Return a copy of every line in the records that includes the word "description".

• _Data records_
————————
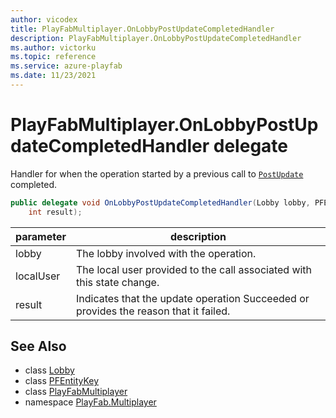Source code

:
 ```yaml
---
author: vicodex
title: PlayFabMultiplayer.OnLobbyPostUpdateCompletedHandler
description: PlayFabMultiplayer.OnLobbyPostUpdateCompletedHandler
ms.author: victorku
ms.topic: reference
ms.service: azure-playfab
ms.date: 11/23/2021
---
```


# PlayFabMultiplayer.OnLobbyPostUpdateCompletedHandler delegate

Handler for when the operation started by a previous call to [`PostUpdate`](./Lobby/PostUpdate.md) completed.

```csharp
public delegate void OnLobbyPostUpdateCompletedHandler(Lobby lobby, PFEntityKey localUser, 
    int result);
```

| parameter | description |
| --- | --- |
| lobby | The lobby involved with the operation. |
| localUser | The local user provided to the call associated with this state change. |
| result | Indicates that the update operation Succeeded or provides the reason that it failed. |

## See Also

* class [Lobby](./Lobby.md)
* class [PFEntityKey](./PFEntityKey.md)
* class [PlayFabMultiplayer](./PlayFabMultiplayer.md)
* namespace [PlayFab.Multiplayer](../PlayFabMultiplayerSDK.md)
————————
• _Worked solution_
description: PlayFabMultiplayer.OnLobbyPostUpdateCompletedHandler
| parameter | description |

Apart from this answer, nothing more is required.